Le conclusioni della Cassazione sulla sospensione del processo
La Corte di Cassazione ha dichiarato inammissibile il ricorso presentato dall’Imputato Ricorrente. La decisione conferma che l’ordinanza di sospensione non può essere impugnata autonomamente dalle parti. Il principio di tassatività delle impugnazioni impedisce di contestare questo tipo di provvedimenti intermedi. L’Imputato Ricorrente ha perso definitivamente la causa. Oltre al rigetto del ricorso, la Corte ha condannato la parte privata al pagamento delle spese del procedimento. I giudici hanno anche imposto il pagamento di una sanzione pecuniaria pari a tremila euro in favore della Cassa delle ammende.
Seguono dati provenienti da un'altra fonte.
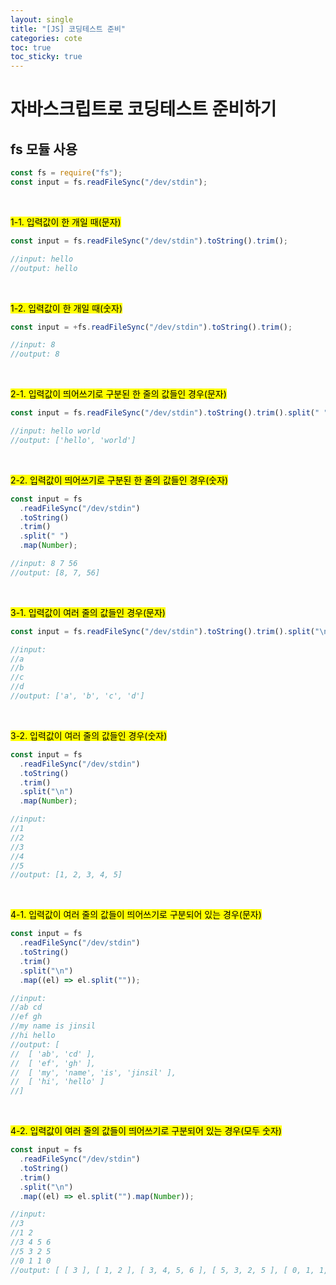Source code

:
 ```yaml
---
layout: single
title: "[JS] 코딩테스트 준비"
categories: cote
toc: true
toc_sticky: true
---
```


# 자바스크립트로 코딩테스트 준비하기

## fs 모듈 사용

```js
const fs = require("fs");
const input = fs.readFileSync("/dev/stdin");
```

<br>

<mark class="pink">1-1. 입력값이 한 개일 때(문자)</mark>

```js
const input = fs.readFileSync("/dev/stdin").toString().trim();

//input: hello
//output: hello
```

<br>

<mark class="pink">1-2. 입력값이 한 개일 때(숫자)</mark>

```js
const input = +fs.readFileSync("/dev/stdin").toString().trim();

//input: 8
//output: 8
```

<br>

<mark class="pink">2-1. 입력값이 띄어쓰기로 구분된 한 줄의 값들인 경우(문자)</mark>

```js
const input = fs.readFileSync("/dev/stdin").toString().trim().split(" ");

//input: hello world
//output: ['hello', 'world']
```

<br>

<mark class="pink">2-2. 입력값이 띄어쓰기로 구분된 한 줄의 값들인 경우(숫자)</mark>

```js
const input = fs
  .readFileSync("/dev/stdin")
  .toString()
  .trim()
  .split(" ")
  .map(Number);

//input: 8 7 56
//output: [8, 7, 56]
```

<br>

<mark class="pink">3-1. 입력값이 여러 줄의 값들인 경우(문자)</mark>

```js
const input = fs.readFileSync("/dev/stdin").toString().trim().split("\n");

//input:
//a
//b
//c
//d
//output: ['a', 'b', 'c', 'd']
```

<br>

<mark class="pink">3-2. 입력값이 여러 줄의 값들인 경우(숫자)</mark>

```js
const input = fs
  .readFileSync("/dev/stdin")
  .toString()
  .trim()
  .split("\n")
  .map(Number);

//input:
//1
//2
//3
//4
//5
//output: [1, 2, 3, 4, 5]
```

<br>

<mark class="pink">4-1. 입력값이 여러 줄의 값들이 띄어쓰기로 구분되어 있는 경우(문자)</mark>

```js
const input = fs
  .readFileSync("/dev/stdin")
  .toString()
  .trim()
  .split("\n")
  .map((el) => el.split(""));

//input:
//ab cd
//ef gh
//my name is jinsil
//hi hello
//output: [
//  [ 'ab', 'cd' ],
//  [ 'ef', 'gh' ],
//  [ 'my', 'name', 'is', 'jinsil' ],
//  [ 'hi', 'hello' ]
//]
```

<br>

<mark class="pink">4-2. 입력값이 여러 줄의 값들이 띄어쓰기로 구분되어 있는 경우(모두 숫자)</mark>

```js
const input = fs
  .readFileSync("/dev/stdin")
  .toString()
  .trim()
  .split("\n")
  .map((el) => el.split("").map(Number));

//input:
//3
//1 2
//3 4 5 6
//5 3 2 5
//0 1 1 0
//output: [ [ 3 ], [ 1, 2 ], [ 3, 4, 5, 6 ], [ 5, 3, 2, 5 ], [ 0, 1, 1, 0 ] ]
```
Questa sanzione deriva dalla colpa del ricorrente nel presentare un ricorso palesemente contrario alle regole stabilite dalla legge. La sospensione del processo resta quindi pienamente valida ed efficace per tutti i soggetti coinvolti.
Si può impugnare l’ordinanza che sospende il processo per rimessione?
No, la legge non prevede la possibilità di impugnare direttamente questo provvedimento, in base al principio di tassatività delle impugnazioni.
Cosa succede se la richiesta di trasferimento non viene notificata subito a tutti?
La temporanea mancanza di notifica non rende l’ordinanza di sospensione del giudice un atto anomalo o nullo.
Quali sono le conseguenze per chi presenta un ricorso inammissibile contro la sospensione?
La persona che propone un ricorso non consentito viene condannata a pagare le spese del procedimento e una sanzione pecuniaria alla Cassa delle ammende.